**HOW TO COMPLETE THIS TASK**: Output only the lines below from the one containing "12 Tạo cấu trúc phân rã công việc (WBS)" to the one containing "10 28 Tầm quan", exactly as written, both ends kept.

<<<<

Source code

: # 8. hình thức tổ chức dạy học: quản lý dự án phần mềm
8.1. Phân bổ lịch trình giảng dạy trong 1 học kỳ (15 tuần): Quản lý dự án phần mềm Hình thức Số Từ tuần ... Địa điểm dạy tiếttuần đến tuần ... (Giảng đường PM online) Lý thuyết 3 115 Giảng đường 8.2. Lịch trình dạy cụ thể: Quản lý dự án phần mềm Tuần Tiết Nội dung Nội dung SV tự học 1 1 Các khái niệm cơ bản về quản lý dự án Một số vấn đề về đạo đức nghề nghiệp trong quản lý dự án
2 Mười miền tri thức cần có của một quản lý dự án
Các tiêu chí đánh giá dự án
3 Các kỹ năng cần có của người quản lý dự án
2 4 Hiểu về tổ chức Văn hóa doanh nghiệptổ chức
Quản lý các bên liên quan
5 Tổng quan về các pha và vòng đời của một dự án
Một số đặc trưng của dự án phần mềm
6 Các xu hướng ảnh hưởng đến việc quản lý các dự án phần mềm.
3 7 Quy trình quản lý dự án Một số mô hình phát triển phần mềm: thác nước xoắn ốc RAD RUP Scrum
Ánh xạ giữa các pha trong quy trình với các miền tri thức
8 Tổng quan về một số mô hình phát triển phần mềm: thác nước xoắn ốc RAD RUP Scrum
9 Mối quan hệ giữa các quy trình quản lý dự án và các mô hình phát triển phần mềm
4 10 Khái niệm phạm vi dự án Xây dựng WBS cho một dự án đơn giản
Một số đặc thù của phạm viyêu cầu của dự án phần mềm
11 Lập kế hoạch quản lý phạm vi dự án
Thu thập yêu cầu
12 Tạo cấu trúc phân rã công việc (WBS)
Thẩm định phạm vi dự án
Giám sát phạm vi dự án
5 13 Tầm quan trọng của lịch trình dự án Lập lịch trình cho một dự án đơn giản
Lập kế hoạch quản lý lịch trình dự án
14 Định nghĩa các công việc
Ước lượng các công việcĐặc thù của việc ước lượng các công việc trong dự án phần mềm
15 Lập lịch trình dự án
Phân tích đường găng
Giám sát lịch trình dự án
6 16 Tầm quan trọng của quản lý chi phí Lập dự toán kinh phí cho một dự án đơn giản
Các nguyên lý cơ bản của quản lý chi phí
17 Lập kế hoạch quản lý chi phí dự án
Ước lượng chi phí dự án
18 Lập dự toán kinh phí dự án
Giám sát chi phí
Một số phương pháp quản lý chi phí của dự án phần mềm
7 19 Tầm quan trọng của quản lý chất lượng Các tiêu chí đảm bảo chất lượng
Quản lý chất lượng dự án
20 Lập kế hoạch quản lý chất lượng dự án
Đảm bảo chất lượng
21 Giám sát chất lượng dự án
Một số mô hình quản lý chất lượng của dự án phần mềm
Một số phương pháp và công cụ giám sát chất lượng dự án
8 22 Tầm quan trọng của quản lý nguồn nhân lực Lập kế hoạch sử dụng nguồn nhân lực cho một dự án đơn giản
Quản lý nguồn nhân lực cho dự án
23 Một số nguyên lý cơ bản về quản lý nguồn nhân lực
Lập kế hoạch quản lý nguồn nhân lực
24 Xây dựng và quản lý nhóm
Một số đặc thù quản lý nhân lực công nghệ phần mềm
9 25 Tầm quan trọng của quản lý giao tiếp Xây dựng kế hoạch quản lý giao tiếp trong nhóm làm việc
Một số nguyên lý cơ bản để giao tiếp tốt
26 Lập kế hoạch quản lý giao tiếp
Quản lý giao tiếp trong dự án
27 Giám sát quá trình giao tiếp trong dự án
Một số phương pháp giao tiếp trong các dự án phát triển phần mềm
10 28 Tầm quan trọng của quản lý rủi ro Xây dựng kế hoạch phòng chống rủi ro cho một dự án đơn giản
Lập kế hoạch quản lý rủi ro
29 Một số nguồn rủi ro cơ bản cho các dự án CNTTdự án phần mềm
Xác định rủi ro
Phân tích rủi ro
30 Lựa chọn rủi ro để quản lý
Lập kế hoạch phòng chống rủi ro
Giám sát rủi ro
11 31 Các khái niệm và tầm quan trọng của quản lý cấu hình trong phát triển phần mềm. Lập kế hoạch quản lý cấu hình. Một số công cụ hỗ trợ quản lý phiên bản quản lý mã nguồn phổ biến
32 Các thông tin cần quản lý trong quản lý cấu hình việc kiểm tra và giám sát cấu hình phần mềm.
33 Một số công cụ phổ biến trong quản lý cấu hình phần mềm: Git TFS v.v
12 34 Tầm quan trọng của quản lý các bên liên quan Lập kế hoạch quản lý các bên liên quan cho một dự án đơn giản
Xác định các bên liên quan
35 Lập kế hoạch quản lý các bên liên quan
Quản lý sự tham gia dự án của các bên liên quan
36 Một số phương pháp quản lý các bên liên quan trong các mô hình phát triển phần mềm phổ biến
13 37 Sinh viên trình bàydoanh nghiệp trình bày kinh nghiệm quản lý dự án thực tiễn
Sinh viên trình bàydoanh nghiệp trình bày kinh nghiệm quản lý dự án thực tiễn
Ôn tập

>>>>

**WORKED SOLUTION**:
12 Tạo cấu trúc phân rã công việc (WBS)
Thẩm định phạm vi dự án
Giám sát phạm vi dự án
5 13 Tầm quan trọng của lịch trình dự án Lập lịch trình cho một dự án đơn giản
Lập kế hoạch quản lý lịch trình dự án
14 Định nghĩa các công việc
Ước lượng các công việcĐặc thù của việc ước lượng các công việc trong dự án phần mềm
15 Lập lịch trình dự án
Phân tích đường găng
Giám sát lịch trình dự án
6 16 Tầm quan trọng của quản lý chi phí Lập dự toán kinh phí cho một dự án đơn giản
Các nguyên lý cơ bản của quản lý chi phí
17 Lập kế hoạch quản lý chi phí dự án
Ước lượng chi phí dự án
18 Lập dự toán kinh phí dự án
Giám sát chi phí
Một số phương pháp quản lý chi phí của dự án phần mềm
7 19 Tầm quan trọng của quản lý chất lượng Các tiêu chí đảm bảo chất lượng
Quản lý chất lượng dự án
20 Lập kế hoạch quản lý chất lượng dự án
Đảm bảo chất lượng
21 Giám sát chất lượng dự án
Một số mô hình quản lý chất lượng của dự án phần mềm
Một số phương pháp và công cụ giám sát chất lượng dự án
8 22 Tầm quan trọng của quản lý nguồn nhân lực Lập kế hoạch sử dụng nguồn nhân lực cho một dự án đơn giản
Quản lý nguồn nhân lực cho dự án
23 Một số nguyên lý cơ bản về quản lý nguồn nhân lực
Lập kế hoạch quản lý nguồn nhân lực
24 Xây dựng và quản lý nhóm
Một số đặc thù quản lý nhân lực công nghệ phần mềm
9 25 Tầm quan trọng của quản lý giao tiếp Xây dựng kế hoạch quản lý giao tiếp trong nhóm làm việc
Một số nguyên lý cơ bản để giao tiếp tốt
26 Lập kế hoạch quản lý giao tiếp
Quản lý giao tiếp trong dự án
27 Giám sát quá trình giao tiếp trong dự án
Một số phương pháp giao tiếp trong các dự án phát triển phần mềm
10 28 Tầm quan trọng của quản lý rủi ro Xây dựng kế hoạch phòng chống rủi ro cho một dự án đơn giản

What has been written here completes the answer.